Monday, August 22, 2011

Day 200.

Today is the third day of two weeks of non-violent direct action taking place at the White House, protesting the approval of TransCanada's Keystone XL Pipeline, a 2000 mile long pipeline that would start in the tar sands of Alberta, Canada, extend through six states in the US, and end in the Gulf of Mexico. I've seen estimated costs of $7 - 13 billion. TransCanada claims that it would create tens of thousands of jobs. All to pump some oil that has been extracted through an extremely dirty and carbon-intensive process (using fossil fuels to extract more fossil fuels! brilliant!), out of indigenous lands, through the middle of more indigenous lands, (hey, did anybody think about consulting the indigenous folks whose sacred lands we're fucking up? just a quick thought), going through an aquifer that hydrates 30% of the US's farmlands, risking spills, death, health hazards, and crop catastrophe, just to wind up in Texas and fuel some more SUVs.

America, I shake my head at you.

I've been checking out photos and videos of the action. The protesters are determined, fierce. They've been arrested, over 150 of them at this point. Though they look like a small bunch against the enormity of the White House, there are more and more of them showing up every day. They are fighting for our planet, and for us. They are there because climate change is real, and it's happening right now, and it affects the birds and the bees and the food, and the air, and the water, and thus the people, too. They are there because SOMEBODY has to do SOMETHING. For crying out loud, when will we stop doing things this way? They are putting their bodies on the line, to demand that we start doing things a different way.

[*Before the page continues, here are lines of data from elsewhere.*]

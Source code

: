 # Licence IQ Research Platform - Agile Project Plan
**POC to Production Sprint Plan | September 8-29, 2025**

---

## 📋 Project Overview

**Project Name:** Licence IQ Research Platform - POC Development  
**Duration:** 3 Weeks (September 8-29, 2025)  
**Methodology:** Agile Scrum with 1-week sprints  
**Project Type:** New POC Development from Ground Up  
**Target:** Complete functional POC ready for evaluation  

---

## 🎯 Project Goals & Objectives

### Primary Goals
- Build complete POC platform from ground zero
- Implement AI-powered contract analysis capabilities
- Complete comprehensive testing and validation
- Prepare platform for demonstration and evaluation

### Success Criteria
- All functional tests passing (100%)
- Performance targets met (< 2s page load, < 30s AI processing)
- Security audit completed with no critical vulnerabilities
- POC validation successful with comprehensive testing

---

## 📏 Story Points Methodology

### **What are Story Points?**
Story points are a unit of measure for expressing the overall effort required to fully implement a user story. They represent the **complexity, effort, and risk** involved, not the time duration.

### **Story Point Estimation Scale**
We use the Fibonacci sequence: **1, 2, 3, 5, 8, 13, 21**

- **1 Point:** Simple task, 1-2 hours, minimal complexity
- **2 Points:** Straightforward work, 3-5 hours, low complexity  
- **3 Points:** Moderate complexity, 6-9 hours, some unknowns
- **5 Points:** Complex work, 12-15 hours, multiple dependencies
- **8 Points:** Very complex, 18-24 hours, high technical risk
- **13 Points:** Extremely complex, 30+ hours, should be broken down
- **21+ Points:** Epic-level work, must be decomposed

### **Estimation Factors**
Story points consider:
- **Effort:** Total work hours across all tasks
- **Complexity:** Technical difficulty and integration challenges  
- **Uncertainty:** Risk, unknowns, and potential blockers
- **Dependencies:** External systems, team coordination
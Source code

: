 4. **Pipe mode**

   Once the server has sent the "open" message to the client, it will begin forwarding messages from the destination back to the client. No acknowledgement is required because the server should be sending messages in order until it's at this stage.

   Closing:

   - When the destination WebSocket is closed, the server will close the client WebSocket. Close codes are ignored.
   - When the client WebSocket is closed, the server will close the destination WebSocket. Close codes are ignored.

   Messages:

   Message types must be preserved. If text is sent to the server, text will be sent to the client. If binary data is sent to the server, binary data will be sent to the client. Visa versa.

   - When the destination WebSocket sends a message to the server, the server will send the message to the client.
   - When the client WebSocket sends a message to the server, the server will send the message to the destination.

They are also, bless their sweet souls, white. Because you'd sort of have to be, wouldn't you? To have enough resources in the form of money and time to fly to DC, then spend a few days sitting and chanting and holding signs, before getting arrested and posting bail, and getting out to then blog about it. I mean, don't get me wrong. There's a little bit of color sprinkled in there. And don't get me wrong on this, either: I am proud of them, and grateful to them, and I think you should be, too. How many people do you know who have extra resources lying around and use them to fight for humans and the planet? (Well, if you're reading this, you probably know quite a few. But you know what I mean.)

I'm stuck at the same place again. What would it look like if the climate movement in this country was more inclusive, more accessible, and more intersectional? I'm not writing this because I have some sort of answer. I guess I want to know, what do you think it would take for the climate movement to integrate further with the rest of the progressive/radical/left movement in this country? What would it take for there to be more visible brown faces and queer bodies and poor folks and disabled folks in the fight for climate justice? And what would it take for climate activists to participate meaningfully in the struggles of people outside of the specific context of climate change? How would a white climate activist with relative privilege indicate their allyship with, let's say, folks working on dismantling the Prison Industrial Complex? How can we better support each others' voices, stories, and struggles, right where they intersect? And how can we see to it that more of these intersections happen at all?

Tell me your ideas. Or tell them to each other. Or at least think about it. We're running out of time.